ちょっとしたレストランやバーなどに、まるごと骨付きの生ハムが珍しい形の台に乗せられておいてあるのを見たことはないだろうか。 そこからスライスしてお皿に盛りつけるのだ。 ふつう、生ハムというと薄切りのがちょこんとお皿にのっているものだから、もしあの骨付きのかたまりが家になんてあったら、ほぼ無尽蔵に生ハムを食べ続けられるんじゃないだろうか。 夢のようである。 憧れるなあ。 欲しいなあ。 買おうかな。 買っちゃった。
(工藤 考浩)
あのハムが欲しいの
僕が最初にあの骨付き生ハムのかたまりを知ったのは、だいぶ前に見た何かのテレビ番組だ。 たしかクイズ番組だったと思うのだが、スペインからの出題で、生ハムに関する問題だった。 天井から吊された豚の足がずらりと並んだ製造工場をミステリーハンターが(そう、あの番組だったと思う)歩いているのを見て、大変驚いた。 あのペラペラの生ハムがこんな形だったとは。

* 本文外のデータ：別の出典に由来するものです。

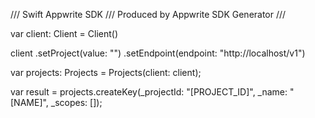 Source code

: /// Swift Appwrite SDK
/// Produced by Appwrite SDK Generator
///


var client: Client = Client()

client
    .setProject(value: "")
    .setEndpoint(endpoint: "http://localhost/v1")

var projects: Projects =  Projects(client: client);

var result = projects.createKey(_projectId: "[PROJECT_ID]", _name: "[NAME]", _scopes: []);
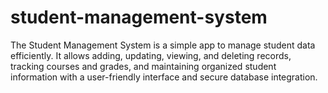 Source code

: # student-management-system
The Student Management System is a simple app to manage student data efficiently. It allows adding, updating, viewing, and deleting records, tracking courses and grades, and maintaining organized student information with a user-friendly interface and secure database integration.
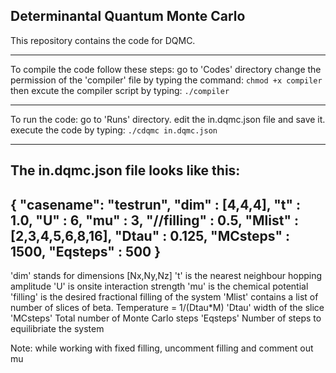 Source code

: ## Determinantal Quantum Monte Carlo
This repository contains the code for DQMC. 

----------------------------------------------
To compile the code follow these steps: 
go to 'Codes' directory 
change the permission of the 'compiler' file by typing the command: 
`chmod +x compiler`
then excute the compiler script by typing: 
`./compiler`

----------------------------------------------
To run the code: 
go to 'Runs' directory.
edit the in.dqmc.json file and save it.
execute the code by typing: 
`./cdqmc in.dqmc.json`

----------------------------------------------
The in.dqmc.json file looks like this: 
----------------------------------------------
{
    "casename": "testrun",
    "dim"     : [4,4,4],
    "t"       : 1.0,
    "U"       : 6,
    "mu"      : 3, 
    "//filling" : 0.5,
    "Mlist"   : [2,3,4,5,6,8,16],
    "Dtau"    : 0.125,
    "MCsteps" : 1500,
    "Eqsteps" :  500
}
----------------------------------------------
'dim' stands for dimensions [Nx,Ny,Nz]
't'   is the nearest neighbour hopping amplitude
'U'   is onsite interaction strength
'mu'  is the chemical potential
'filling' is the desired fractional filling of the system
'Mlist' contains a list of number of slices of beta. Temperature  = 1/(Dtau*M)
'Dtau'  width of the slice
'MCsteps' Total number of Monte Carlo steps
'Eqsteps' Number of steps to equilibriate the system

Note: while working with fixed filling, uncomment filling and comment out mu

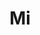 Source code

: ---
blog: http://blog.mi.com/en
facebook: https://facebook.com/xiaomiglobal
googleplus: https://plus.google.com/+MiGlobal
keywords:
- xiaomi
logohandle: mi
sort: mi
title: Mi
twitter: https://x.com/Xiaomi
website: https://www.mi.com/global/
--- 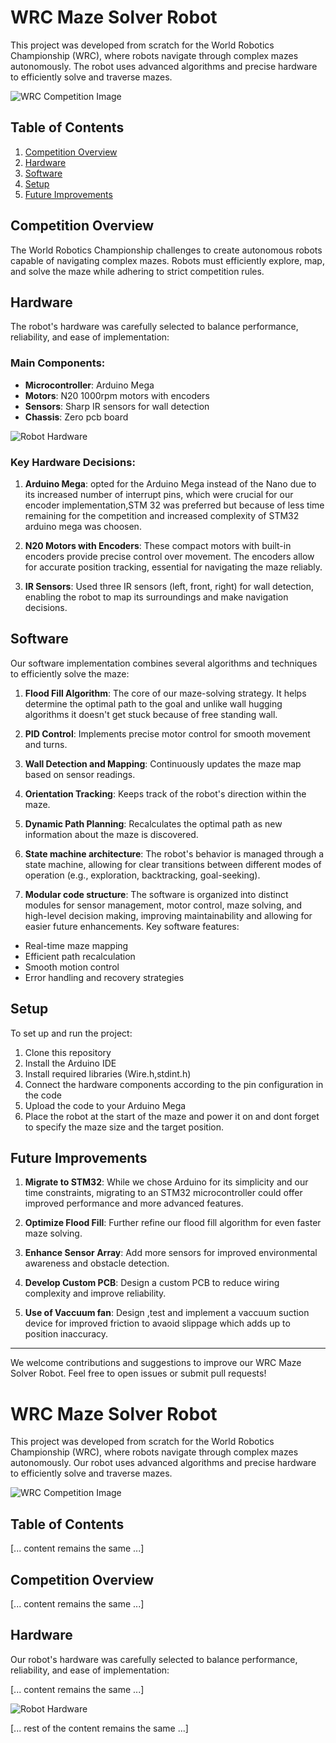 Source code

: # WRC Maze Solver Robot

This project was developed from scratch for the World Robotics Championship (WRC), where robots navigate through complex mazes autonomously. The robot uses advanced algorithms and precise hardware to efficiently solve and traverse mazes.

![WRC Competition Image](./images/Robot%20in%20maze.jpeg)

## Table of Contents
1. [Competition Overview](#competition-overview)
2. [Hardware](#hardware)
3. [Software](#software)
4. [Setup](#setup)
5. [Future Improvements](#future-improvements)

## Competition Overview

The World Robotics Championship challenges to create autonomous robots capable of navigating complex mazes. Robots must efficiently explore, map, and solve the maze while adhering to strict competition rules.

## Hardware

The robot's hardware was carefully selected to balance performance, reliability, and ease of implementation:

### Main Components:
- **Microcontroller**: Arduino Mega
- **Motors**: N20 1000rpm motors with encoders
- **Sensors**: Sharp IR sensors for wall detection
- **Chassis**: Zero pcb board

![Robot Hardware](./images/Maze%20Solver.jpeg)

### Key Hardware Decisions:

1. **Arduino Mega**: opted for the Arduino Mega instead of the Nano due to its increased number of interrupt pins, which were crucial for our encoder implementation,STM 32 was preferred but because of less time remaining for the competition and increased complexity of STM32 arduino mega was choosen.

2. **N20 Motors with Encoders**: These compact motors with built-in encoders provide precise control over movement. The encoders allow for accurate position tracking, essential for navigating the maze reliably.

3. **IR Sensors**: Used three IR sensors (left, front, right) for wall detection, enabling the robot to map its surroundings and make navigation decisions.

## Software

Our software implementation combines several algorithms and techniques to efficiently solve the maze:

1. **Flood Fill Algorithm**: The core of our maze-solving strategy. It helps determine the optimal path to the goal and unlike wall hugging algorithms it doesn't get stuck because of free standing wall.

2. **PID Control**: Implements precise motor control for smooth movement and turns.

3. **Wall Detection and Mapping**: Continuously updates the maze map based on sensor readings.

4. **Orientation Tracking**: Keeps track of the robot's direction within the maze.

5. **Dynamic Path Planning**: Recalculates the optimal path as new information about the maze is discovered.

6. **State machine architecture**: The robot's behavior is managed through a state machine, allowing for clear transitions between different modes of operation (e.g., exploration, backtracking, goal-seeking).

7. **Modular code structure**: The software is organized into distinct modules for sensor management, motor control, maze solving, and high-level decision making, improving maintainability and allowing for easier future enhancements.
Key software features:

- Real-time maze mapping
- Efficient path recalculation
- Smooth motion control
- Error handling and recovery strategies

## Setup

To set up and run the project:

1. Clone this repository
2. Install the Arduino IDE
3. Install required libraries (Wire.h,stdint.h)
4. Connect the hardware components according to the pin configuration in the code
5. Upload the code to your Arduino Mega
6. Place the robot at the start of the maze and power it on and dont forget to specify the maze size and the target position.

## Future Improvements

1. **Migrate to STM32**: While we chose Arduino for its simplicity and our time constraints, migrating to an STM32 microcontroller could offer improved performance and more advanced features.

2. **Optimize Flood Fill**: Further refine our flood fill algorithm for even faster maze solving.

3. **Enhance Sensor Array**: Add more sensors for improved environmental awareness and obstacle detection.

3. **Develop Custom PCB**: Design a custom PCB to reduce wiring complexity and improve reliability.

4. **Use of Vaccuum fan**: Design ,test and implement a vaccuum suction device for improved friction to avaoid slippage which adds up to position inaccuracy.

---

We welcome contributions and suggestions to improve our WRC Maze Solver Robot. Feel free to open issues or submit pull requests!































# WRC Maze Solver Robot

This project was developed from scratch for the World Robotics Championship (WRC), where robots navigate through complex mazes autonomously. Our robot uses advanced algorithms and precise hardware to efficiently solve and traverse mazes.

![WRC Competition Image](./images/wrc-competition-image.jpg)

## Table of Contents
[... content remains the same ...]

## Competition Overview

[... content remains the same ...]

## Hardware

Our robot's hardware was carefully selected to balance performance, reliability, and ease of implementation:

[... content remains the same ...]

![Robot Hardware](./images/robot-hardware-image.jpg)

[... rest of the content remains the same ...]
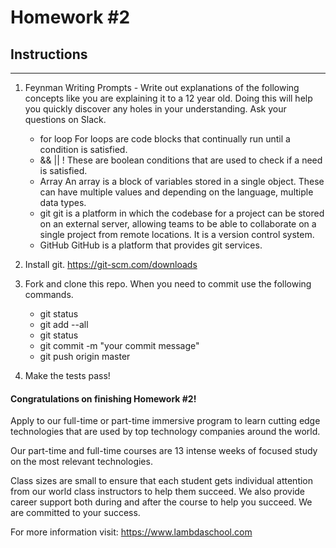 # Homework #2

## Instructions
---
1. Feynman Writing Prompts - Write out explanations of the following concepts like you are explaining it to a 12 year old.  Doing this will help you quickly discover any holes in your understanding.  Ask your questions on Slack.
		
	* for loop
		For loops are code blocks that continually run until a condition is satisfied.
	* && || !
		These are boolean conditions that are used to check if a need is satisfied.
	* Array
		An array is a block of variables stored in a single object. These can have multiple values and depending on the language, multiple data types.
	* git
		git is a platform in which the codebase for a project can be stored on an external server, allowing teams to be able to collaborate on a single project from remote locations. It is a version control system.
	* GitHub
		GitHub is a platform that provides git services.

2. Install git.  https://git-scm.com/downloads


3. Fork and clone this repo.  When you need to commit use the following commands.
		
	* git status
	* git add --all
	* git status
	* git commit -m "your commit message"
	* git push origin master


4. Make the tests pass!




#### Congratulations on finishing Homework #2!
Apply to our full-time or part-time immersive program to learn cutting edge technologies that are used by top technology companies around the world.

Our part-time and full-time courses are 13 intense weeks of focused study on the most relevant technologies.  

Class sizes are small to ensure that each student gets individual attention from our world class instructors to help them succeed.  We also provide career support both during and after the course to help you succeed.  We are committed to your success.

For more information visit: https://www.lambdaschool.com
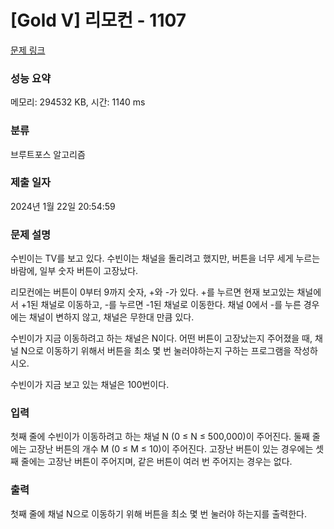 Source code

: # [Gold V] 리모컨 - 1107 

[문제 링크](https://www.acmicpc.net/problem/1107) 

### 성능 요약

메모리: 294532 KB, 시간: 1140 ms

### 분류

브루트포스 알고리즘

### 제출 일자

2024년 1월 22일 20:54:59

### 문제 설명

<p>수빈이는 TV를 보고 있다. 수빈이는 채널을 돌리려고 했지만, 버튼을 너무 세게 누르는 바람에, 일부 숫자 버튼이 고장났다.</p>

<p>리모컨에는 버튼이 0부터 9까지 숫자, +와 -가 있다. +를 누르면 현재 보고있는 채널에서 +1된 채널로 이동하고, -를 누르면 -1된 채널로 이동한다. 채널 0에서 -를 누른 경우에는 채널이 변하지 않고, 채널은 무한대 만큼 있다.</p>

<p>수빈이가 지금 이동하려고 하는 채널은 N이다. 어떤 버튼이 고장났는지 주어졌을 때, 채널 N으로 이동하기 위해서 버튼을 최소 몇 번 눌러야하는지 구하는 프로그램을 작성하시오. </p>

<p>수빈이가 지금 보고 있는 채널은 100번이다.</p>

### 입력 

 <p>첫째 줄에 수빈이가 이동하려고 하는 채널 N (0 ≤ N ≤ 500,000)이 주어진다.  둘째 줄에는 고장난 버튼의 개수 M (0 ≤ M ≤ 10)이 주어진다. 고장난 버튼이 있는 경우에는 셋째 줄에는 고장난 버튼이 주어지며, 같은 버튼이 여러 번 주어지는 경우는 없다.</p>

### 출력 

 <p>첫째 줄에 채널 N으로 이동하기 위해 버튼을 최소 몇 번 눌러야 하는지를 출력한다.</p>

その後しばらくして、ちょっとおしゃれなバーに行ったときに(ごくごく希にだがそういうところに行くこともある)、あのテレビで見た生ハムのかたまりがカウンターの向こうに置いてあるのを見つけた。 生ハムのかたまりは高級そうな専用台に乗せられて、バーテンダーがスライスしていた。 うむ、あれが欲しい。
だが、高い
バーで見かけた翌日にいろいろと調べたところ、あの足つき生ハムのかたまりは一般的に「原木」とよばれるらしいこと、スペイン産でハモン・セラーノやハモン・イベリコという名前で、そして専用台は「ハモネロ」という名称だということ、さらに、それぞれがみんなたいへんに高価だということがわかった。 デパートで見かけた生ハムを切るためのあの専用台は7万円くらいしていた。 むひー。 こりゃ無理だ。
個人消費の冷え込み
ここでがらっと話題は変わって先の震災の話だ。 全国的に自粛ムードが広がって、個人消費が大幅に冷え込んでいるらしい。 このままでは経済が疲弊してしまうので、みんなちょっとした贅沢をしてみようよ、というような話をテレビで経済の専門家がしていた。 なるほど。 僕にできる贅沢はなんだろうか。 そうだ、いつか憧れたけどあきらめていた、あの生ハムがほしいな。
買えそうなのを発見
手頃な生ハムの原木がないかインターネットで検索したところ、日光市の会社が、生ハムカット用の専用台とナイフのセットを24,000円で販売しているのを発見した(→この商品)。 2万4千円か。 予想していたよりも安いことは安いが、生ハムに出費する金額としては非常に高価だ。 けれども、捻出できないこともない値段だ。 うーむ。 経済の活性化のためだ、ここはひとつ、冒険してみようか…。
注文しちゃった
10日間くらい悩んだ末、結局注文してしまった。 このセットを販売している会社は基本的に通信販売なのだが、店頭での受け取りもできるということなので、せっかくだから会社に引き取りに行くことにした。 購入前日に電話でその旨伝えたのだが、2万4千円のハムを買ってしまった興奮から、その晩は本当に眠れなかった。
10kgのハムを携えて帰宅
日光市まで生ハムの原木を受け取りに行き、生ハムの保存方法(常温で半年以上保存可能だそうだ)、カッティング方法などのレクチャーを受けた。 前日の電話で「かなり大きくて重い」という話を聞いていたので、キャリーカートを用意していたのだが、本当にでかい。 代金2万4千円を支払い(もちろん自費である)、巨大なハムをころころと引きながら、生ハムへの期待を胸に家路についた。